Items from a dataset
• • •

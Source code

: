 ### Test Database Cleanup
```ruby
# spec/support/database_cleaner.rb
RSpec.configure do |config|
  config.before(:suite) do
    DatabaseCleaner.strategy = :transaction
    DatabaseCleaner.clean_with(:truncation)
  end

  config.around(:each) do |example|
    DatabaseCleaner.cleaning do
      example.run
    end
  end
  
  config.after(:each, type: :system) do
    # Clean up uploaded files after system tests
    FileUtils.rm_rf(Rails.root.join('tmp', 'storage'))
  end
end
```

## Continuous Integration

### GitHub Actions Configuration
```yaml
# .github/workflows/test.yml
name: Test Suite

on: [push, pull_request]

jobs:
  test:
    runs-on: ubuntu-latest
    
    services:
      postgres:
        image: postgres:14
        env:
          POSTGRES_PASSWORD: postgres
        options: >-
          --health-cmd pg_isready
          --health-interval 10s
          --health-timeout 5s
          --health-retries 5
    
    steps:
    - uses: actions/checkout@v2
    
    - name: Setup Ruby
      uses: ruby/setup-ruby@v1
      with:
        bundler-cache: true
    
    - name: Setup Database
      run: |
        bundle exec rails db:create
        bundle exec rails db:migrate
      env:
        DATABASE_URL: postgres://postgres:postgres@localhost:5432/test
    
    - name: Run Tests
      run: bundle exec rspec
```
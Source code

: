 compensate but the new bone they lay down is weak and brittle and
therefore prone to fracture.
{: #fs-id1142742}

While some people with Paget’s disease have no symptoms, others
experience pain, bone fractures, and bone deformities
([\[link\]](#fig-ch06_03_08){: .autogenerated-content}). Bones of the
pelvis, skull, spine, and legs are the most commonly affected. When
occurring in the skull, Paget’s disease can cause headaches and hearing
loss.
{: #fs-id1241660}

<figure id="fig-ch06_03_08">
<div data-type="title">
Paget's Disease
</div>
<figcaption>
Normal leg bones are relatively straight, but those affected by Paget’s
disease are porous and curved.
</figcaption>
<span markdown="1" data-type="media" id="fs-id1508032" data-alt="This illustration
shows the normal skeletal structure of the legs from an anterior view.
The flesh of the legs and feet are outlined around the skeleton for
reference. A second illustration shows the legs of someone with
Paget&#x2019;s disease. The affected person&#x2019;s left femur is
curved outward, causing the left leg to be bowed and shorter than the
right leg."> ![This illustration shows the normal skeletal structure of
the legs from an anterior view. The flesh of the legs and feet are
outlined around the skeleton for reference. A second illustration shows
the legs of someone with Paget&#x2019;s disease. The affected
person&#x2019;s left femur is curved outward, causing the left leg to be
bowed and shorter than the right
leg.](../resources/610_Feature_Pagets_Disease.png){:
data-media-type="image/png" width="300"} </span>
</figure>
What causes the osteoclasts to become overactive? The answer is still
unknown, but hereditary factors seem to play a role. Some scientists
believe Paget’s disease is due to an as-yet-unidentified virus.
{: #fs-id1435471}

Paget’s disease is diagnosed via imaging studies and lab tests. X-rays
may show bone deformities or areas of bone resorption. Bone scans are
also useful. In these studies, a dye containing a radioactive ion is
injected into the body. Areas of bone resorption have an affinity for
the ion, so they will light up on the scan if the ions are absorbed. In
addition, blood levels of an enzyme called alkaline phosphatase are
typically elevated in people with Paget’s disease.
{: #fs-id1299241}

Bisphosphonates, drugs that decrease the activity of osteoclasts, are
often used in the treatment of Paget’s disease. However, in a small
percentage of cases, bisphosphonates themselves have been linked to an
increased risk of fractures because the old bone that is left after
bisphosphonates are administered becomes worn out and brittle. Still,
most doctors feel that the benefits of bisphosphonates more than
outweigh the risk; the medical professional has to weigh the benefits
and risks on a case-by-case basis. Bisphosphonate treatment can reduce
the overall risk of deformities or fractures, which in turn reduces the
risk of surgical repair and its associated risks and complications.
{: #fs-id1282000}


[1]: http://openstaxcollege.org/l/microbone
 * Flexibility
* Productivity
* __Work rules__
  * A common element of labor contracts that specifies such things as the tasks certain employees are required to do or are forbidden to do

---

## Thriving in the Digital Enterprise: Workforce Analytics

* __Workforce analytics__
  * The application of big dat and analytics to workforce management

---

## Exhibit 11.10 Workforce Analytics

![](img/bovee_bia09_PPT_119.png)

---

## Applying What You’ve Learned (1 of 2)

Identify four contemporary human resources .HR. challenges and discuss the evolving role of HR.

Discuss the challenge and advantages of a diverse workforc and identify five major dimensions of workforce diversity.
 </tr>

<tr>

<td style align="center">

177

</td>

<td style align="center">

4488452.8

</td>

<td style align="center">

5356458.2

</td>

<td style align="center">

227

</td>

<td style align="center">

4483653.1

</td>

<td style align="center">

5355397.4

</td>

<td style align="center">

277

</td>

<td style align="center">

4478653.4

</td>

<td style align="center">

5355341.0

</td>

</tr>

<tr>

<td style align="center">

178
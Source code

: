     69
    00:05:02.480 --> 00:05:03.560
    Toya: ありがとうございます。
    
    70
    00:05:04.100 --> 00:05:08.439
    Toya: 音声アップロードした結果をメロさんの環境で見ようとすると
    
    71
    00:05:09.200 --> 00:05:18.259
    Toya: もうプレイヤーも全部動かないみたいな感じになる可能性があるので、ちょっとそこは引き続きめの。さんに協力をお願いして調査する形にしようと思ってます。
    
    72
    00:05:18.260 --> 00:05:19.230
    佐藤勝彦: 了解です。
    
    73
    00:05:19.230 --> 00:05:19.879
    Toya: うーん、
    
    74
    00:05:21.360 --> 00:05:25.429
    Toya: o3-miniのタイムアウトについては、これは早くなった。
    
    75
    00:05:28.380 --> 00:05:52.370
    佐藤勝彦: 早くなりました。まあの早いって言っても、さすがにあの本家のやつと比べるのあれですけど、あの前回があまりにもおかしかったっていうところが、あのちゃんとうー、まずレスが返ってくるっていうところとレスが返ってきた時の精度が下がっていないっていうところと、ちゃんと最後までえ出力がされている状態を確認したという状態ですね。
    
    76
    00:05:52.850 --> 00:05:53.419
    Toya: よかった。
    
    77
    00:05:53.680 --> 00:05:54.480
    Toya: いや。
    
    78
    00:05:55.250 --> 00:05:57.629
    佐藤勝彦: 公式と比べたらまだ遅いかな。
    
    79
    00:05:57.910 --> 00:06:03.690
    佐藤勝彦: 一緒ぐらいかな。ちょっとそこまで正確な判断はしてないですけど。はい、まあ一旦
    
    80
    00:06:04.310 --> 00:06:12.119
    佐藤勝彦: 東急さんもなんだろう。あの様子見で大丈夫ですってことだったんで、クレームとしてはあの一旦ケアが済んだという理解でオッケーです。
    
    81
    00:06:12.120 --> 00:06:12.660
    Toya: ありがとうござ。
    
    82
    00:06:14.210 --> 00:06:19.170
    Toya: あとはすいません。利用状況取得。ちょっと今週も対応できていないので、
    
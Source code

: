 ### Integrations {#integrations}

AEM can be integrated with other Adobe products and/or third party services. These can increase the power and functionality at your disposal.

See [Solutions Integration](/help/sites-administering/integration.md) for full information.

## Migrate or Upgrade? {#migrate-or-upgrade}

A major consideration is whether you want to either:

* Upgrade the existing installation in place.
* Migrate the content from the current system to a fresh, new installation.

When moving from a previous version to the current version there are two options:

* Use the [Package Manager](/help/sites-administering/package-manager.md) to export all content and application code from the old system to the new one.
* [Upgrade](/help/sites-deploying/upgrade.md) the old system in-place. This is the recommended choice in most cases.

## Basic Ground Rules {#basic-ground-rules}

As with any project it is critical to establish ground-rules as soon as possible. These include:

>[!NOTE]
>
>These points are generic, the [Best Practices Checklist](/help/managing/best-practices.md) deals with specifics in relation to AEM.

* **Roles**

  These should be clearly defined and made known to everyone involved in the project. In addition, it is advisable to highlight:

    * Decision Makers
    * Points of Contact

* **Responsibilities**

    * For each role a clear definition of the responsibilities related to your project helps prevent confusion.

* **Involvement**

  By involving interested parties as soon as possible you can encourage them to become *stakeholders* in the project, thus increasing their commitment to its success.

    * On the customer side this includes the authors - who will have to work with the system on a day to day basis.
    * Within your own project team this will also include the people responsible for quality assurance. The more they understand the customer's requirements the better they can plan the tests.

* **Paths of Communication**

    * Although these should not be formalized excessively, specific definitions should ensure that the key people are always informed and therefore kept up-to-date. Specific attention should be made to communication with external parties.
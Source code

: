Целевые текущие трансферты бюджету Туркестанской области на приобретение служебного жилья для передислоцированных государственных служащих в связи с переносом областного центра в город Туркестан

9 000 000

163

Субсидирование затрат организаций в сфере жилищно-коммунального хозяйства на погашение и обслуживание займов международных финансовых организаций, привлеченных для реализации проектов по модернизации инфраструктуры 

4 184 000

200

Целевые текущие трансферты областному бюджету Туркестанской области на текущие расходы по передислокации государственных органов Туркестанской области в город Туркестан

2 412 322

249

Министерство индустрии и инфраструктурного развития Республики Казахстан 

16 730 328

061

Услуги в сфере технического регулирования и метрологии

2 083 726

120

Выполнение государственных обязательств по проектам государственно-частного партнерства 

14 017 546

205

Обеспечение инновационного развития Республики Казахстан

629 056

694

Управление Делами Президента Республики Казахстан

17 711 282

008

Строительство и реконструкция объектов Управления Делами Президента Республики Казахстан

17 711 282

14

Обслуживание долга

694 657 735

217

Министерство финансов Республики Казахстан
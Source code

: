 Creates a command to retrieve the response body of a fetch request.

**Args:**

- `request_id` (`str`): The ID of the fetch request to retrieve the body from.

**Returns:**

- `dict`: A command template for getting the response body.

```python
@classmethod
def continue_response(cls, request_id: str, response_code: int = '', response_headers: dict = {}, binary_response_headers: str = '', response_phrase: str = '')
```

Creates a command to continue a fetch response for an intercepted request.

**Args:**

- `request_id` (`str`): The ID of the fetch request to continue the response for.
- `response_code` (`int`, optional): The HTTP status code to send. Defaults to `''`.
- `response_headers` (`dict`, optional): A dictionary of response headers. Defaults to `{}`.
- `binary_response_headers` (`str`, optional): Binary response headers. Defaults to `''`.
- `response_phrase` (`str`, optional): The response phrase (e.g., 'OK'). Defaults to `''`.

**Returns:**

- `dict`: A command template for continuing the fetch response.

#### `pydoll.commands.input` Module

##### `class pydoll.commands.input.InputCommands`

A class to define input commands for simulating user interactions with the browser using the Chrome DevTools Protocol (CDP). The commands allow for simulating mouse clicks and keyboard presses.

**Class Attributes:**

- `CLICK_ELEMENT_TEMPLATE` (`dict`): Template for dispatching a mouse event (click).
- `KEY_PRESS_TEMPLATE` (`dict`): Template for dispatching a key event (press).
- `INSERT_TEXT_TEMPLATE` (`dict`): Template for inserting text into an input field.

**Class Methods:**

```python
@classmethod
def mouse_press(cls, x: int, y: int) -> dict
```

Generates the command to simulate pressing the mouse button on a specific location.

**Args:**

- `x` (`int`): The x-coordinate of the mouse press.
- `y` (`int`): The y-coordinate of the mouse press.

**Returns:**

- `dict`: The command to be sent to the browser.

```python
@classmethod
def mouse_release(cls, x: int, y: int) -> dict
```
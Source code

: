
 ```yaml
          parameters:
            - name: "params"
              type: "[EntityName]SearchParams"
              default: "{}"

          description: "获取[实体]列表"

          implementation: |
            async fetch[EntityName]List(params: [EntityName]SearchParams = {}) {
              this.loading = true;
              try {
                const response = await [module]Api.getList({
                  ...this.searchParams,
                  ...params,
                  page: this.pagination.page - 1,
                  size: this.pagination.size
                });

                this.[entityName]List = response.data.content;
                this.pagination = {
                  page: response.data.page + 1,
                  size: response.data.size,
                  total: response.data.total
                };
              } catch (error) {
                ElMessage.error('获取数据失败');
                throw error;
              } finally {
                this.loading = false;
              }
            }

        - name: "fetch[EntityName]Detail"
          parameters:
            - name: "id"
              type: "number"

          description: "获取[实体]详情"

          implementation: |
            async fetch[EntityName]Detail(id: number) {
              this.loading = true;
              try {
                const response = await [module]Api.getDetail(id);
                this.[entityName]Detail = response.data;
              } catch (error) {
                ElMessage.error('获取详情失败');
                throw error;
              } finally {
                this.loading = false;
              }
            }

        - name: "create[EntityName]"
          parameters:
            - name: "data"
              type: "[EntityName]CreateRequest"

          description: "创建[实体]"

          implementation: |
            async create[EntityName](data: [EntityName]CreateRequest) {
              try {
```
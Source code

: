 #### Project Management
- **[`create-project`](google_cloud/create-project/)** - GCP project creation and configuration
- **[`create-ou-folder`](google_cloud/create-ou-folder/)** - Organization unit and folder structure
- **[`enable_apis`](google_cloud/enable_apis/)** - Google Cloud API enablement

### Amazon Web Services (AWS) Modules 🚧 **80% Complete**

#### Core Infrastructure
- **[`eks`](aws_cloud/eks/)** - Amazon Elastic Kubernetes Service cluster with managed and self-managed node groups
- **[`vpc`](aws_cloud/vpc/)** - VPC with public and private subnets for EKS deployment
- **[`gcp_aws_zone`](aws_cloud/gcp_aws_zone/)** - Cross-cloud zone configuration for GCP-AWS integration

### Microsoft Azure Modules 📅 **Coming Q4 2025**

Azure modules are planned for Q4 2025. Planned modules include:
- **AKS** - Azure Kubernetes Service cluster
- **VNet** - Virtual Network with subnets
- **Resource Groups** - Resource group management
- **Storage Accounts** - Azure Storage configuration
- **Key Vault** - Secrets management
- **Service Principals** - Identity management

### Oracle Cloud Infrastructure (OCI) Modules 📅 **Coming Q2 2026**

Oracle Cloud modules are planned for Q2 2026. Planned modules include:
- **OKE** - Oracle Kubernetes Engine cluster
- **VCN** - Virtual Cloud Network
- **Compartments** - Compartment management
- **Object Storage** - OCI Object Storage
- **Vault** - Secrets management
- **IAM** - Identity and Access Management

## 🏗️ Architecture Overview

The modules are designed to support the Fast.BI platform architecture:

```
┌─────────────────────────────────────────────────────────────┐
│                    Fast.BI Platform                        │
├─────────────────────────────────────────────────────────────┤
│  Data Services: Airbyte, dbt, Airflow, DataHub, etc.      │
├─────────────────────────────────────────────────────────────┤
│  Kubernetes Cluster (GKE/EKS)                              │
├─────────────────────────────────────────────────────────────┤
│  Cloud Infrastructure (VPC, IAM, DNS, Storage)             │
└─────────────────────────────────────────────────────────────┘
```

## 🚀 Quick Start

• • •

- _Exercise objective_
From the data above, reproduce word for word the lines running from the line with "the legs of someone with Paget&#x2019;s" to the line with "unknown, but hereditary", ends included.

- _Expected answer_
the legs of someone with Paget&#x2019;s disease. The affected
person&#x2019;s left femur is curved outward, causing the left leg to be
bowed and shorter than the right
leg.](../resources/610_Feature_Pagets_Disease.png){:
data-media-type="image/png" width="300"} </span>
</figure>
What causes the osteoclasts to become overactive? The answer is still
unknown, but hereditary factors seem to play a role. Some scientists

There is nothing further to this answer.